Thanksgiving has always been a mixed bag for me. I haven't celebrated the holiday with my immediate family in over a decade, and mashed potatoes are really the only Thanksgiving food that matters. After finding myself newly single a couple of years ago, I was set to skip Thanksgiving altogether, but because of friends and family who worry too much, I've celebrated every Thanksgiving for the last four years a little differently each time, some celebrations more traditional than others.
This year, I was grateful my friend, Dan, was willing to open his home in Chicago to us for a few days. I was even more grateful that he was willing to eschew his own Thanksgiving tradition of crab legs and Kung Fu movies to cook an insanely intricate six course meal, completely devoid of turkey or can shaped cranberry sauce. It was decadent, and for sure one of the best meals we've had on the trip so far. Like, for real. Dan is fancy AF when he throws down in the kitchen.

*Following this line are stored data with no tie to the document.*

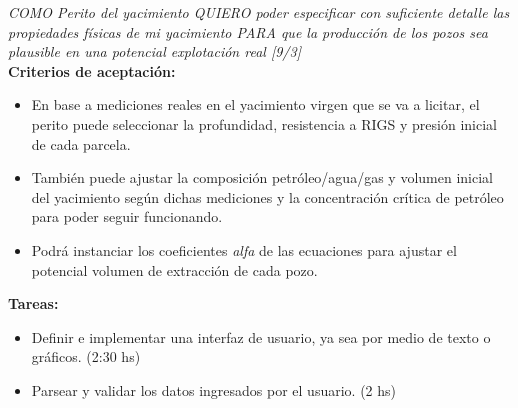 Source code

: \begin{tcolorbox}
\textit{ COMO Perito del yacimiento QUIERO poder especificar con suficiente detalle las propiedades físicas de mi yacimiento PARA que la producción de los pozos sea plausible en una potencial explotación real [9/3]}\\

\textbf{Criterios de aceptación:}
\begin{itemize}
	\item En base a mediciones reales en el yacimiento virgen que se va a licitar, el perito puede seleccionar la profundidad, resistencia a RIGS y presión inicial de cada parcela.

    \item También puede ajustar la composición petróleo/agua/gas y volumen inicial del yacimiento según dichas mediciones y la concentración crítica de petróleo para poder seguir funcionando.

    \item Podrá instanciar los coeficientes \textit{alfa} de las ecuaciones para ajustar el potencial volumen de extracción de cada pozo.
\end{itemize}

\textbf{Tareas:}
\begin{itemize}
	\item Definir e implementar una interfaz de usuario, ya sea por medio de texto o gráficos. (2:30 hs)
    \item Parsear y validar los datos ingresados por el usuario. (2 hs)
\end{itemize}
\end{tcolorbox}
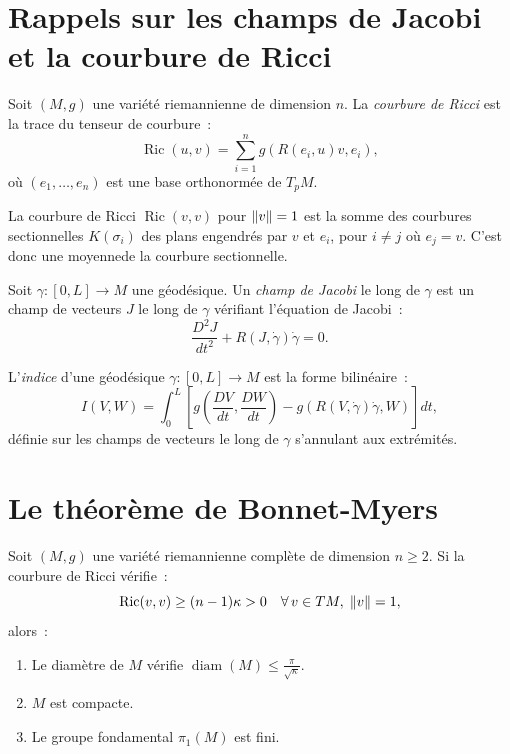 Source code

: \section{Rappels sur les champs de Jacobi et la courbure de Ricci}

\begin{definition}
Soit $(M, g)$ une vari\'et\'e riemannienne de dimension $n$. La \emph{courbure de Ricci}
est la trace du tenseur de courbure~:
\[
    \operatorname{Ric}(u, v) = \sum_{i=1}^{n} g(R(e_i, u)v, e_i),
\]
o\`u $(e_1, \ldots, e_n)$ est une base orthonorm\'ee de $T_pM$.
\end{definition}

\begin{remarque}
La courbure de Ricci $\operatorname{Ric}(v, v)$ pour $\norm{v} = 1$ est la somme
des courbures sectionnelles $K(\sigma_i)$ des plans engendr\'es par $v$ et $e_i$,
pour $i \neq j$ o\`u $e_j = v$. C'est donc une \og{}moyenne\fg de la courbure sectionnelle.
\end{remarque}

\begin{definition}
Soit $\gamma : [0, L] \to M$ une g\'eod\'esique. Un \emph{champ de Jacobi} le long
de $\gamma$ est un champ de vecteurs $J$ le long de $\gamma$ v\'erifiant
l'\'equation de Jacobi~:
\[
    \frac{D^2 J}{dt^2} + R(J, \dot{\gamma})\dot{\gamma} = 0.
\]
\end{definition}

\begin{proposition}
\label{prop:indice_jacobi}
L'\emph{indice} d'une g\'eod\'esique $\gamma : [0, L] \to M$ est la forme bilin\'eaire~:
\[
    I(V, W) = \int_0^L \left[ g\!\left(\frac{DV}{dt}, \frac{DW}{dt}\right)
    - g(R(V, \dot{\gamma})\dot{\gamma}, W) \right] dt,
\]
d\'efinie sur les champs de vecteurs le long de $\gamma$ s'annulant aux extr\'emit\'es.
\end{proposition}

\section{Le th\'eor\`eme de Bonnet-Myers}

\begin{theoreme}
\label{thm:bonnet_myers}
Soit $(M, g)$ une vari\'et\'e riemannienne compl\`ete de dimension $n \geq 2$.
Si la courbure de Ricci v\'erifie~:
\[
    \operatorname{Ric}(v, v) \geq (n-1)\kappa > 0
    \quad \forall\, v \in TM,\; \norm{v} = 1,
\]
alors~:
\begin{enumerate}
    \item Le diam\`etre de $M$ v\'erifie $\operatorname{diam}(M) \leq \frac{\pi}{\sqrt{\kappa}}$.
    \item $M$ est compacte.
    \item Le groupe fondamental $\pi_1(M)$ est fini.
\end{enumerate}
\end{theoreme}

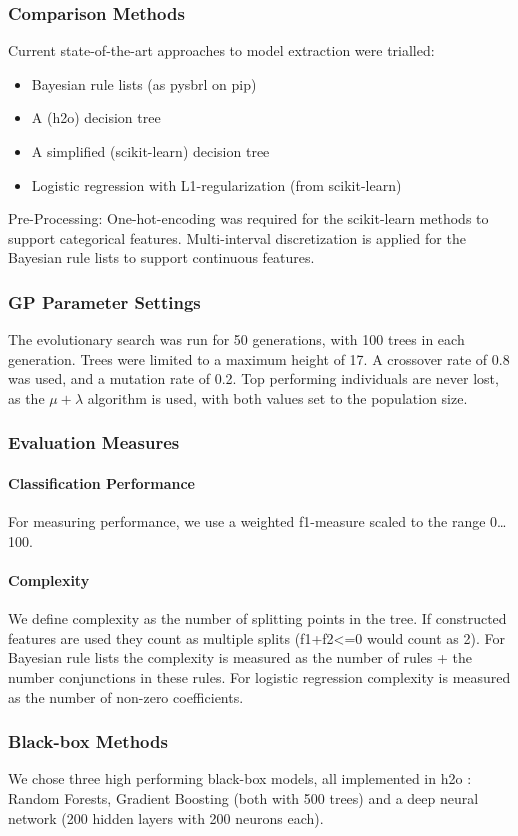 \subsubsection{Comparison Methods}
Current state-of-the-art approaches to model extraction were trialled:
\begin{itemize}
\item Bayesian rule lists \cite{Yang:bayrule} (as pysbrl on pip)
\item A (h2o) decision tree \cite{H2o}
\item A simplified (scikit-learn) \cite{Pedregosa:sickit} decision tree \cite{skimltree}
\item Logistic regression with L1-regularization (from scikit-learn)
\end{itemize}
Pre-Processing: One-hot-encoding was required for the scikit-learn methods to support categorical features. Multi-interval discretization is applied for the Bayesian rule lists to support continuous features.
\subsubsection{GP Parameter Settings}
The evolutionary search was run for 50 generations, with 100 trees in each generation. Trees were limited to a maximum height of 17. A crossover rate of 0.8 was used, and a mutation rate of 0.2. Top performing individuals are never lost, as the $\mu + \lambda$ algorithm \cite{Beyer:evo_strat} is used, with both values set to the population size.
\subsubsection{Evaluation Measures}
\paragraph{Classification Performance}
For measuring performance, we use a weighted f1-measure scaled to the range 0\ldots100.
\paragraph{Complexity}
We define complexity as the number of splitting points in the tree. If constructed features are used they count as multiple splits (f1+f2<=0 would count as 2). For Bayesian rule lists the complexity is measured as the number of rules + the number conjunctions in these rules. For logistic regression complexity is measured as the number of non-zero coefficients.
\subsubsection{Black-box Methods}
We chose three high performing black-box models, all implemented in h2o \cite{H2o}: Random Forests, Gradient Boosting (both with 500 trees) and a deep neural network (200 hidden layers with 200 neurons each).

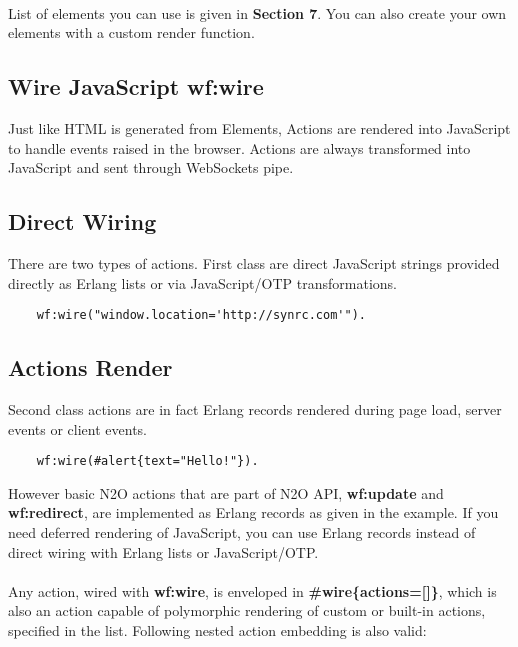 \paragraph{}
List of elements you can use is given in {\bf Section 7}. You can also create
your own elements with a custom render function.

\newpage
\subsection{Wire JavaScript \bf{wf:wire}}
Just like HTML is generated from Elements, Actions are rendered into
JavaScript to handle events raised in the browser. Actions are always
transformed into JavaScript and sent through WebSockets pipe.

\subsection*{Direct Wiring}
There are two types of actions. First class are direct JavaScript
strings provided directly as Erlang lists or via JavaScript/OTP
transformations.

\vspace{1\baselineskip}
\begin{lstlisting}
    wf:wire("window.location='http://synrc.com'").
\end{lstlisting}

\subsection*{Actions Render}
Second class actions are in fact Erlang records
rendered during page load, server events or client events.

\vspace{1\baselineskip}
\begin{lstlisting}
    wf:wire(#alert{text="Hello!"}).
\end{lstlisting}
\vspace{1\baselineskip}

However basic N2O actions that are part of N2O API, {\bf wf:update} and {\bf wf:redirect},
are implemented as Erlang records as given in the example. If you need deferred
rendering of JavaScript, you can use Erlang records instead of direct wiring with
Erlang lists or JavaScript/OTP.

\paragraph{}
Any action, wired with {\bf wf:wire}, is enveloped in {\bf \#wire\{actions=[]\}},
which is also an action capable of polymorphic rendering of custom or built-in actions, specified in the list.
Following nested action embedding is also valid:

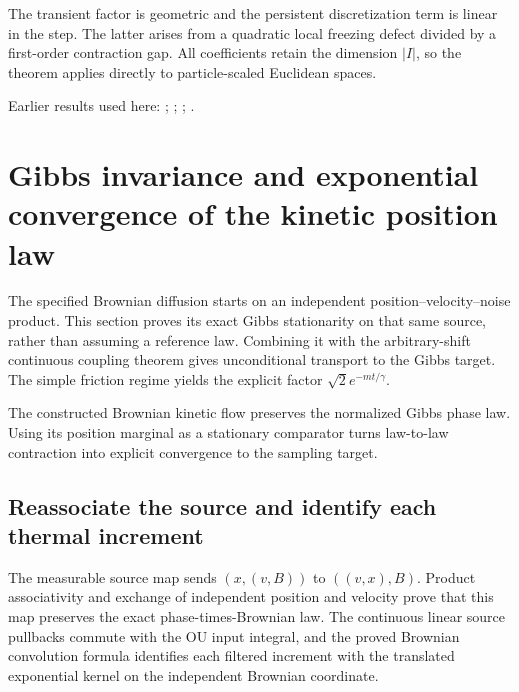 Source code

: \documentclass[11pt,a4paper]{report}
\begin{document}
The transient factor is geometric and the persistent discretization term is linear in the step. The latter arises from a quadratic local freezing defect divided by a first-order contraction gap. All coefficients retain the dimension \(|I|\), so the theorem applies directly to particle-scaled Euclidean spaces.



Earlier results used here: \cite[Section~3.17.3]{LangevinLean2026ULASC}; \cite[Section~3.17.4]{LangevinLean2026ULASC}; \cite[Section~3.26.15]{LangevinLean2026ULASC}; \cite[Section~3.26.3]{LangevinLean2026ULASC}.
\section{\texorpdfstring{Gibbs invariance and exponential convergence of the kinetic position law}{Gibbs invariance and exponential convergence of the kinetic position law}}
\label{proof-module-KineticLangevin-ContinuousGibbs-lean}


The specified Brownian diffusion starts on an independent position–velocity–noise product. This section proves its exact Gibbs stationarity on that same source, rather than assuming a reference law. Combining it with the arbitrary-shift continuous coupling theorem gives unconditional transport to the Gibbs target. The simple friction regime yields the explicit factor \(\sqrt{2}e^{-mt/\gamma}\).



The constructed Brownian kinetic flow preserves the normalized Gibbs phase law. Using its position marginal as a stationary comparator turns law-to-law contraction into explicit convergence to the sampling target.

\subsection{\texorpdfstring{Reassociate the source and identify each thermal increment}{Reassociate the source and identify each thermal increment}}
\label{report-step-KineticLangevin-ContinuousGibbs-lean-1}


The measurable source map sends \((x,(v,B))\) to \(((v,x),B)\). Product associativity and exchange of independent position and velocity prove that this map preserves the exact phase-times-Brownian law. The continuous linear source pullbacks commute with the OU input integral, and the proved Brownian convolution formula identifies each filtered increment with the translated exponential kernel on the independent Brownian coordinate.
\end{document}
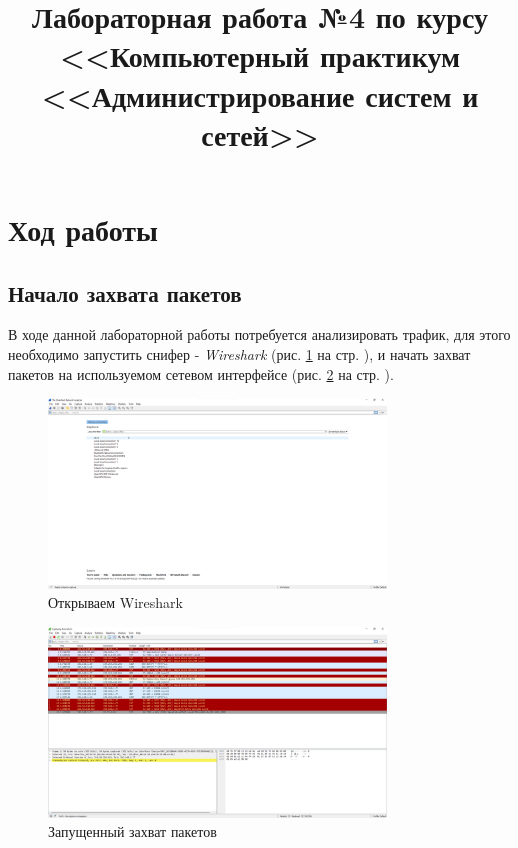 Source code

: \documentclass[a4paper]{article}
\title{
  Лабораторная работа №4 по курсу \\
  <<Компьютерный практикум <<Администрирование систем и сетей>>  
}
\begin{document}
  \templatedtitlepage
  
  \toc
  \section{Ход работы}

  \subsection{Начало захвата пакетов}

  В ходе данной лабораторной работы потребуется анализировать
  трафик, для этого необходимо запустить снифер - \textit{Wireshark} (рис. \ref{img:0001} на стр. \pageref{img:0001}),
  и начать захват пакетов на используемом сетевом интерфейсе (рис. \ref{img:0002} на стр. \pageref{img:0002}).

  \begin{figure}[H]
    \centering
    \includegraphics[width=0.8\textwidth]{04_00 (1)}
    \caption{Открываем Wireshark}
    \label{img:0001}
  \end{figure}
  
  \begin{figure}[H]
    \centering
    \includegraphics[width=0.8\textwidth]{04_00 (2)}
    \caption{Запущенный захват пакетов}
    \label{img:0002}
  \end{figure}
\end{document}
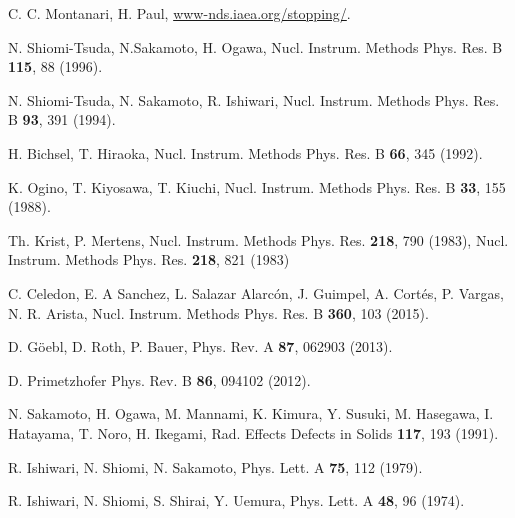 \begin{thebibliography}{9}
C. C. Montanari, H. Paul,
\href{https://www-nds.iaea.org/stopping/}{www-nds.iaea.org/stopping/}.

N. Shiomi-Tsuda, N.Sakamoto, H. Ogawa, 
Nucl. Instrum. Methods Phys. Res. B \textbf{115}, 88 (1996).

N. Shiomi-Tsuda, N. Sakamoto, R. Ishiwari, 
Nucl. Instrum. Methods Phys. Res. B \textbf{93}, 391 (1994).

H. Bichsel, T. Hiraoka, 
Nucl. Instrum. Methods Phys. Res. B \textbf{66}, 345 (1992).

K. Ogino, T. Kiyosawa, T. Kiuchi, 
Nucl. Instrum. Methods Phys. Res. B \textbf{33}, 155 (1988).

Th. Krist, P. Mertens,
Nucl. Instrum. Methods Phys. Res. \textbf{218}, 790 (1983),
Nucl. Instrum. Methods Phys. Res. \textbf{218}, 821 (1983)

C. Celedon, E. A Sanchez, L. Salazar Alarcón, J. Guimpel, A. Cortés,
P. Vargas, N. R. Arista,
Nucl. Instrum. Methods Phys. Res. B \textbf{360}, 103 (2015).

D. G\"oebl, D. Roth, P. Bauer, 
Phys. Rev. A \textbf{87}, 062903 (2013).

D. Primetzhofer
Phys. Rev. B \textbf{86}, 094102 (2012).

N. Sakamoto, H. Ogawa, M. Mannami, K. Kimura, Y. Susuki, M. Hasegawa,
I. Hatayama, T. Noro, H. Ikegami, 
Rad. Effects Defects in Solids \textbf{117}, 193 (1991).

R. Ishiwari, N. Shiomi, N. Sakamoto, 
Phys. Lett. A \textbf{75}, 112 (1979).

R. Ishiwari, N. Shiomi, S. Shirai, Y. Uemura, 
Phys. Lett. A \textbf{48}, 96 (1974).


\begin{comment}

\bibitem{Montanari:11}
C.C. Montanari, D. M. Mitnik, J. E. Miraglia,
Rad. Eff. Defects Sol. \textbf{166}, 338 (2011).

\bibitem{Oswald:18}
M. Oswal, Sunil Kumar, Udai Singh, G. Singhe, K. P. Singh, D. Mehta,
D. Mitnik, C. C. Montanari, T.Nandi,
Nucl. Instrum. Methods Phys. Res., B \textbf{416}, 110 (2018).

\bibitem{Abril} 
I. Abril, M. Behar, R. Garcia Molina, R. C. Fadanelli, L. C. C. M. Nagamine, 
P. L. Grande, L. Sch\"unemann, C. D. Denton, N. R. Arista, E. B. Saitovich,
Eur. Phys. J. D \text{54}, 65-70 (2009).


\end{comment}
\end{thebibliography}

Charcuterie; Green tea lime granita with whipped green tea and lime; chestnut velouté with duck confit, lavender oil, and sherry vinegar; Brûlée mushroom parfait; Beetroot spelt risotto and fennel salad; Peking duck, duck skin, peach preserves, brussels sprouts with bacon, and celeriac remoulade; Bourbon gums with vanilla sugar
I pat myself on the back for being able to cook food that tastes like food and doesn't make me sick, but we were totally blown away by all the preparation and care that went into making this dinner. The least Casey and I could do was show up with a few bottles of decent beer, which we did. Dan was one of my first "beer friends". We met while working at a liquor store and bottle shop in Boston more than ten years ago, and have been friends ever since. He introduced me to my first bottle share, even though I had no idea that's what it was called, and a lot of what I learned about beer early on, I learned from him. Needless to say, I was very excited to share some fun beers with him prior to dinner.
Jester King 2014 Atrial Rubicite; Jester King Aurelian Lure, Jester King Fen Tao, and Our Mutual Friend Brewing 24 FPS (Thanks, Jan!)
The sour beers all went well with the charcuterie (the aged Atrial rubicite went particularly well with the funky blue cheese, and the Fen Tao accented the homemade peach preserves Dan hade made). After dinner, we watched "Labyrinth" and enjoyed a Gold Road Kölsch from Mother Road Brewing – the consensus on this beer has been that despite Kölsch not being everyone's favorite style (come to think of it, I don't know that I've ever met anyone whose favorite style of beer is Kölsch), this one is brighter and more flavorful than average, and is really quite good.
On Friday, instead of going shopping, we slept in and allowed ourselves to finish digesting dinner from the night before. After that, we went out for what I like to call "Snack Friday", which involved eating and drinking our way around Chicago. We slurped ramen at Strings Ramen Shop, grabbed cocktails and light snacks at Girl and the Goat, stopped for burgers and beers at Kuma's Corner (side note: this place has the most entertaining menu ever. They must get a lot of vegan visitors on the hunt for waffle fries), and finished our adventures with beers at Hopleaf.
To say we ended the night feeling uncomfortably full would be a huge, bloated understatement. Despite skipping a meal or two for the last couple of days, we still haven't fully recovered, and I can't remember the last time I craved fruits and vegetables this much. It was for sure excessive, but I would 100% do it all over again. Just not any time soon.
On Saturday, we said goodbye to Dan, and continued our journey east. We stopped at 3 Floyds Brewing Co. for a light lunch and to try some beers including the Chevalier Bertrand Du Guesclin (blueberry sour), the Alpha King (Pale Ale), and the Vagrant Purge (a smoked hefeweizen, which while not my favorite, was a pleasant surprise because I generally don't care for hefeweizens or smoked beers). We also got to try a Sauternes barrel aged apricot sour from Cigar City Brewing. Casey's favorite wine is Sauternes, which, if you've never had it, is a very syrupy sweet white dessert wine (I'm probably oversimplifying it. If you can't tell, I am more of a beer drinker), and it is usually too sweet for me. While the beer definitely had a very strong sweet sauternes flavor to it, the cloying syrupy sweetness I usually get from that type of wine was balanced out by the sourness of the beer. It was badass.
We'll be spending the next week or so galavanting around various parts of New York, so Casey can visit his company's office, and we can visit with my family and friends Upstate. It feels oddly calming to know we'll be in the Eastern time zone for the foreseeable future.